■ Task: Go through the records below and copy out every line that contains the word "negocio".

■ Data extract:
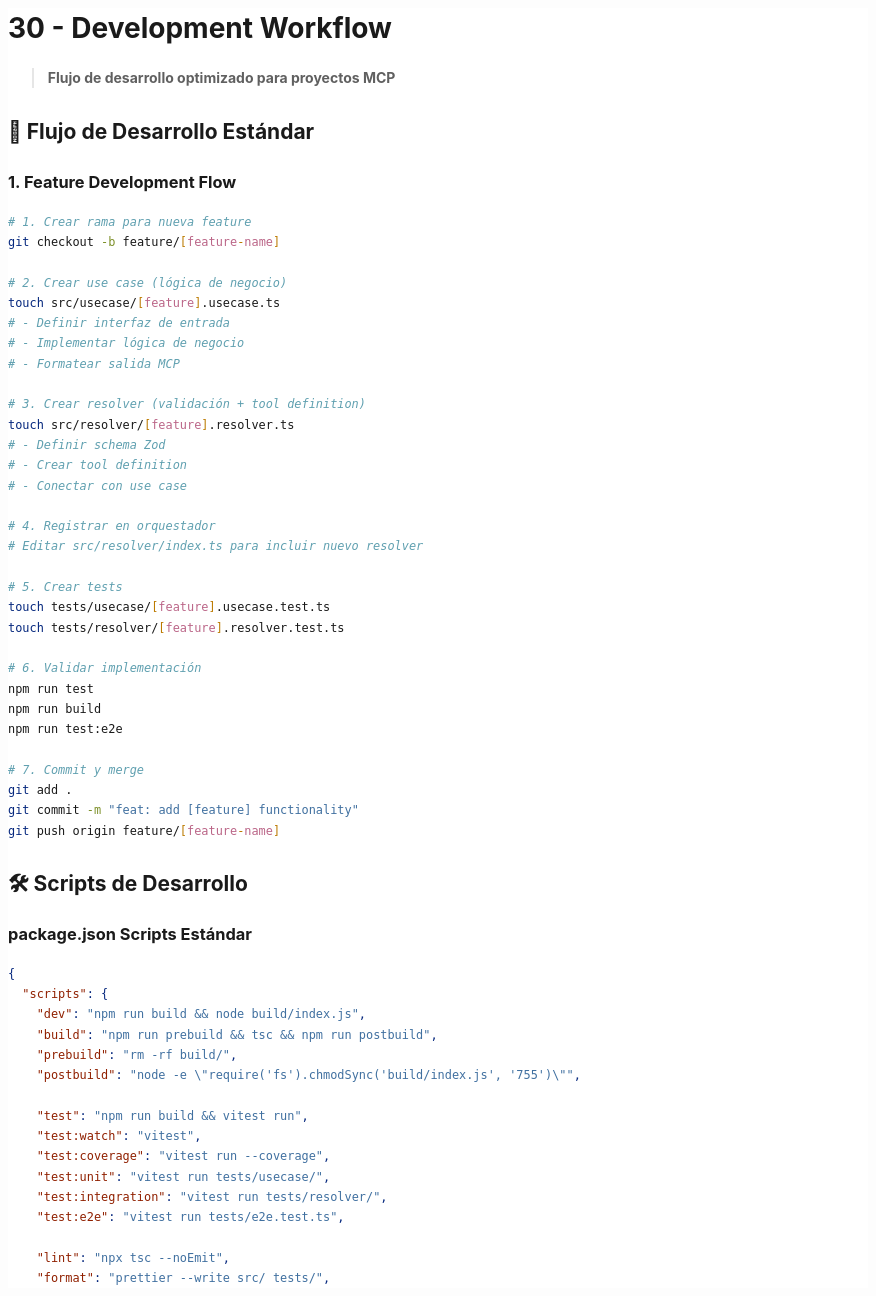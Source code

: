 # 30 - Development Workflow

> **Flujo de desarrollo optimizado para proyectos MCP**

## 🚀 Flujo de Desarrollo Estándar

### 1. **Feature Development Flow**
```bash
# 1. Crear rama para nueva feature
git checkout -b feature/[feature-name]

# 2. Crear use case (lógica de negocio)
touch src/usecase/[feature].usecase.ts
# - Definir interfaz de entrada
# - Implementar lógica de negocio
# - Formatear salida MCP

# 3. Crear resolver (validación + tool definition)
touch src/resolver/[feature].resolver.ts
# - Definir schema Zod
# - Crear tool definition
# - Conectar con use case

# 4. Registrar en orquestador
# Editar src/resolver/index.ts para incluir nuevo resolver

# 5. Crear tests
touch tests/usecase/[feature].usecase.test.ts
touch tests/resolver/[feature].resolver.test.ts

# 6. Validar implementación
npm run test
npm run build
npm run test:e2e

# 7. Commit y merge
git add .
git commit -m "feat: add [feature] functionality"
git push origin feature/[feature-name]
```

## 🛠️ Scripts de Desarrollo

### package.json Scripts Estándar
```json
{
  "scripts": {
    "dev": "npm run build && node build/index.js",
    "build": "npm run prebuild && tsc && npm run postbuild",
    "prebuild": "rm -rf build/",
    "postbuild": "node -e \"require('fs').chmodSync('build/index.js', '755')\"",
    
    "test": "npm run build && vitest run",
    "test:watch": "vitest",
    "test:coverage": "vitest run --coverage",
    "test:unit": "vitest run tests/usecase/",
    "test:integration": "vitest run tests/resolver/",
    "test:e2e": "vitest run tests/e2e.test.ts",
    
    "lint": "npx tsc --noEmit",
    "format": "prettier --write src/ tests/",
```
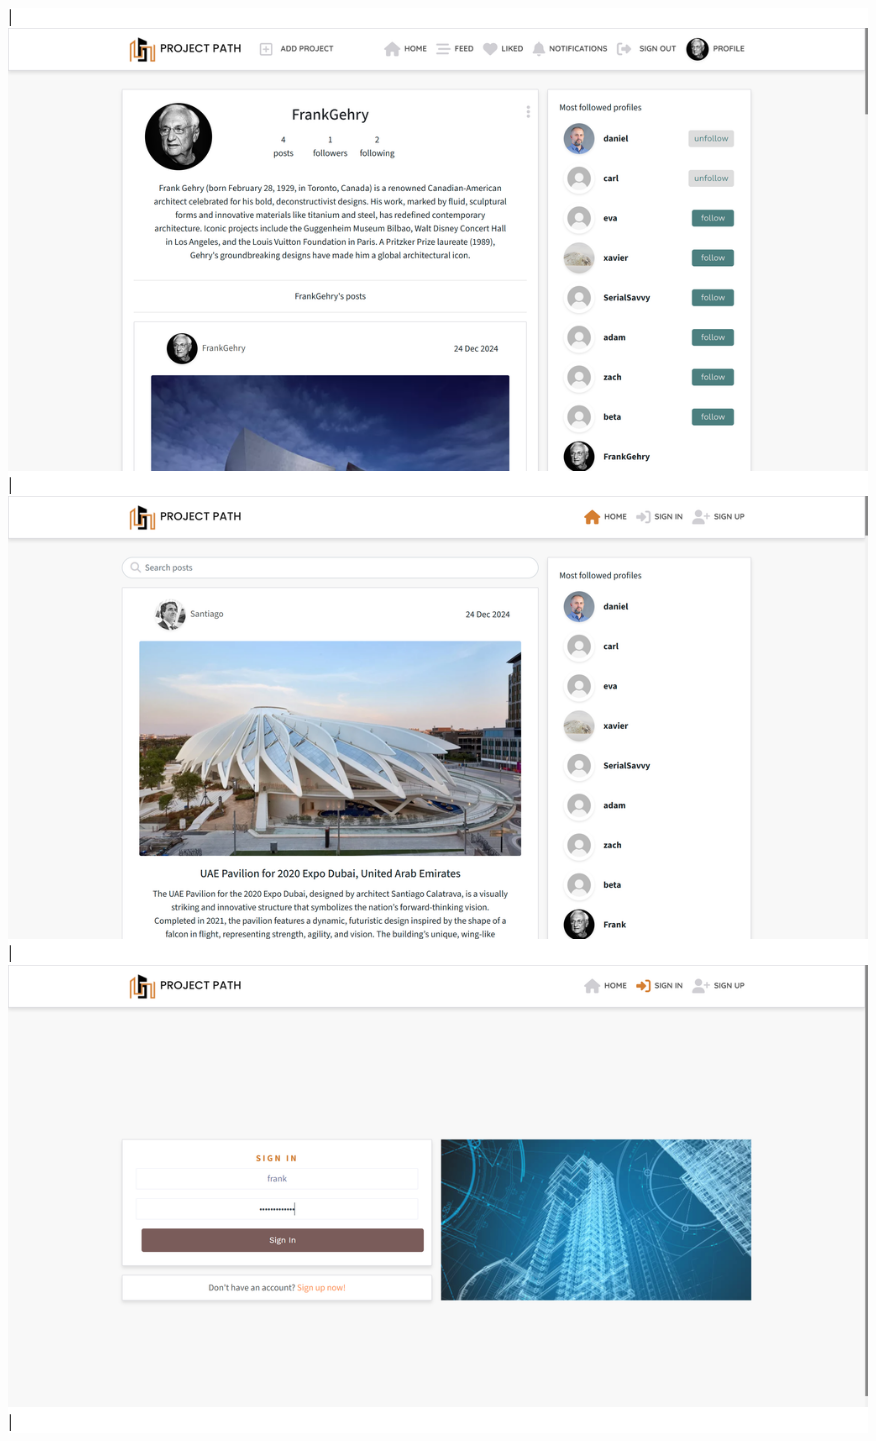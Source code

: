 | ![Home page - SIGN OUT](docs/images/pages/page-profile2.png) | ![Home page - SIGN OUT](docs/images/pages/page-signout.png) | ![Valid Log In](docs/images/pages/page-signin-filled.png) |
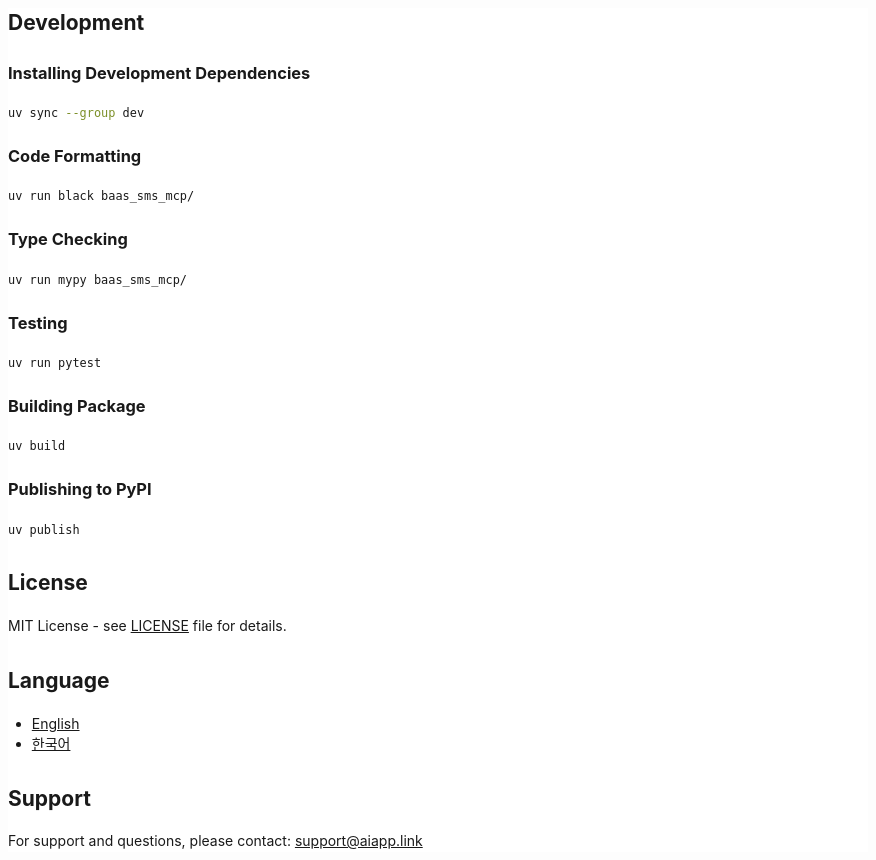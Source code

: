 ## Development

### Installing Development Dependencies

```bash
uv sync --group dev
```

### Code Formatting

```bash
uv run black baas_sms_mcp/
```

### Type Checking

```bash
uv run mypy baas_sms_mcp/
```

### Testing

```bash
uv run pytest
```

### Building Package

```bash
uv build
```

### Publishing to PyPI

```bash
uv publish
```

## License

MIT License - see [LICENSE](LICENSE) file for details.

## Language

- [English](README.md)
- [한국어](README.ko.md)

## Support

For support and questions, please contact: support@aiapp.link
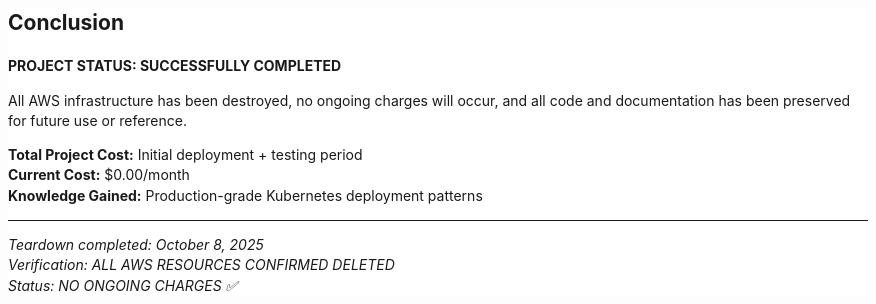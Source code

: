 ## Conclusion

**PROJECT STATUS: SUCCESSFULLY COMPLETED**

All AWS infrastructure has been destroyed, no ongoing charges will occur, and all code and documentation has been preserved for future use or reference.

**Total Project Cost:** Initial deployment + testing period  
**Current Cost:** $0.00/month  
**Knowledge Gained:** Production-grade Kubernetes deployment patterns  

---

*Teardown completed: October 8, 2025*  
*Verification: ALL AWS RESOURCES CONFIRMED DELETED*  
*Status: NO ONGOING CHARGES ✅*
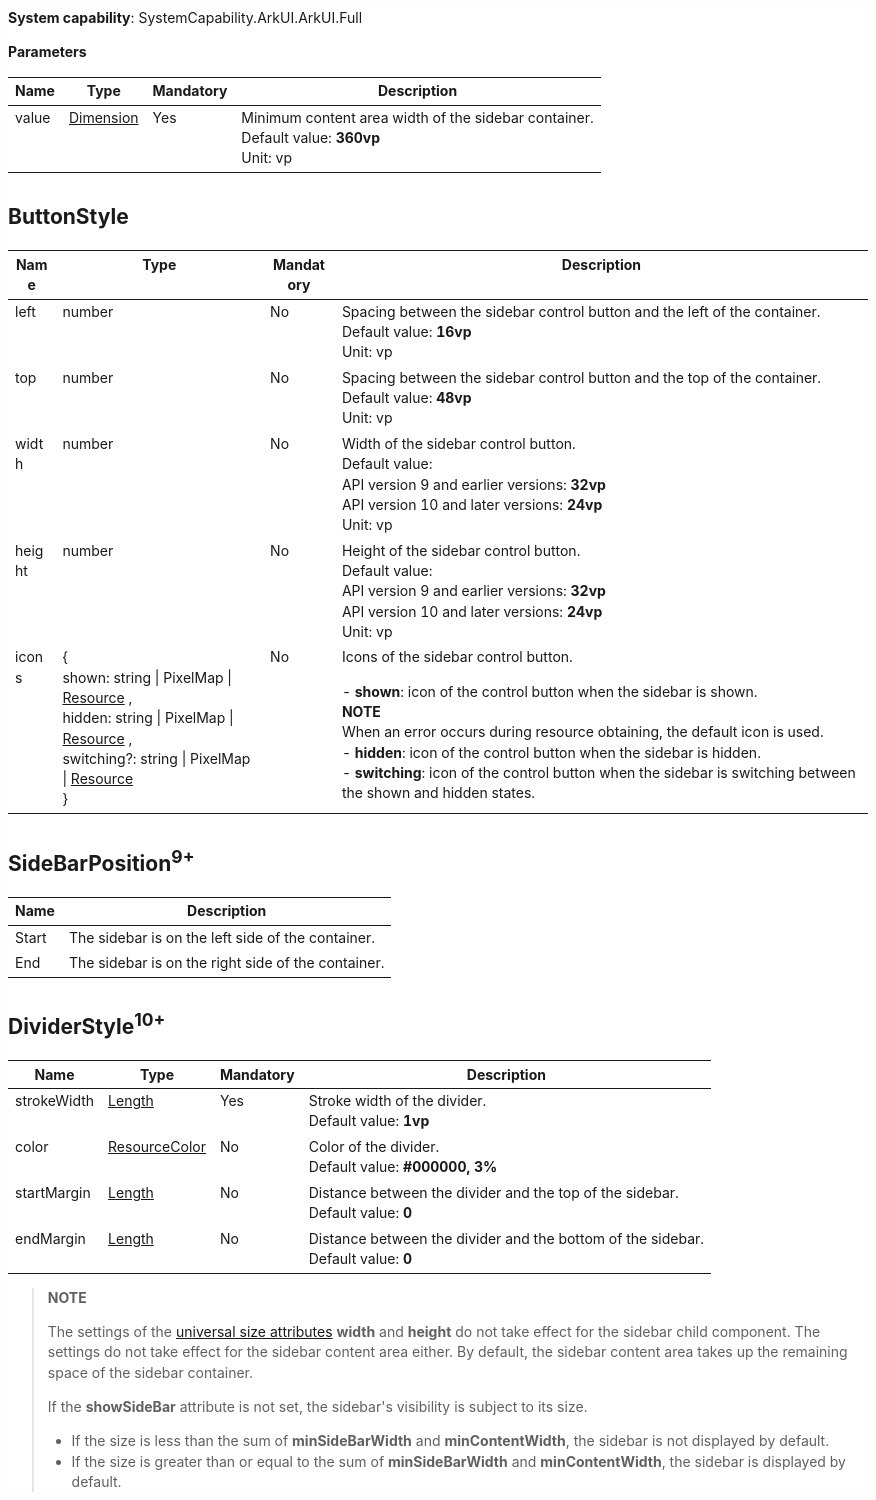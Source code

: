 **System capability**: SystemCapability.ArkUI.ArkUI.Full

**Parameters**

| Name| Type                                | Mandatory| Description                                                        |
| ------ | ------------------------------------ | ---- | ------------------------------------------------------------ |
| value  | [Dimension](ts-types.md#dimension10) | Yes  | Minimum content area width of the sidebar container.<br>Default value: **360vp**<br>Unit: vp|

## ButtonStyle

| Name| Type| Mandatory| Description|
| -------- | -------- | -------- | -------- |
| left | number | No| Spacing between the sidebar control button and the left of the container.<br>Default value: **16vp**<br>Unit: vp|
| top | number | No| Spacing between the sidebar control button and the top of the container.<br>Default value: **48vp**<br>Unit: vp|
| width | number | No| Width of the sidebar control button.<br>Default value:<br>API version 9 and earlier versions: **32vp**<br>API version 10 and later versions: **24vp**<br>Unit: vp|
| height | number | No| Height of the sidebar control button.<br>Default value:<br>API version 9 and earlier versions: **32vp**<br>API version 10 and later versions: **24vp**<br>Unit: vp|
| icons | {<br>shown: string \| PixelMap \| [Resource](ts-types.md) ,<br>hidden: string \| PixelMap \| [Resource](ts-types.md) ,<br>switching?: string \| PixelMap \| [Resource](ts-types.md) <br>} | No| Icons of the sidebar control button.<br> </p> - **shown**: icon of the control button when the sidebar is shown.<br>**NOTE**<br>When an error occurs during resource obtaining, the default icon is used.<br>- **hidden**: icon of the control button when the sidebar is hidden.<br>- **switching**: icon of the control button when the sidebar is switching between the shown and hidden states.|

## SideBarPosition<sup>9+</sup>

| Name| Description|
| -------- | -------- |
| Start | The sidebar is on the left side of the container.|
| End | The sidebar is on the right side of the container.|

## DividerStyle<sup>10+</sup>

| Name       | Type     | Mandatory| Description                                    |
| ----------- | ------------- | ---- | ---------------------------------------- |
| strokeWidth | [Length](ts-types.md#length)        | Yes  | Stroke width of the divider.<br>Default value: **1vp**|
| color       | [ResourceColor](ts-types.md#resourcecolor) | No  | Color of the divider.<br>Default value: **#000000, 3%**  |
| startMargin | [Length](ts-types.md#length)        | No  | Distance between the divider and the top of the sidebar.<br>Default value: **0**|
| endMargin   | [Length](ts-types.md#length)        | No  | Distance between the divider and the bottom of the sidebar.<br>Default value: **0**|
>  **NOTE**
>
>  The settings of the [universal size attributes](ts-universal-attributes-size.md) **width** and **height** do not take effect for the sidebar child component.
>  The settings do not take effect for the sidebar content area either. By default, the sidebar content area takes up the remaining space of the sidebar container.
>
>  If the **showSideBar** attribute is not set, the sidebar's visibility is subject to its size.
>
>  - If the size is less than the sum of **minSideBarWidth** and **minContentWidth**, the sidebar is not displayed by default.
>  - If the size is greater than or equal to the sum of **minSideBarWidth** and **minContentWidth**, the sidebar is displayed by default.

■ Reply:
# 2. Crear use case (lógica de negocio)
# - Implementar lógica de negocio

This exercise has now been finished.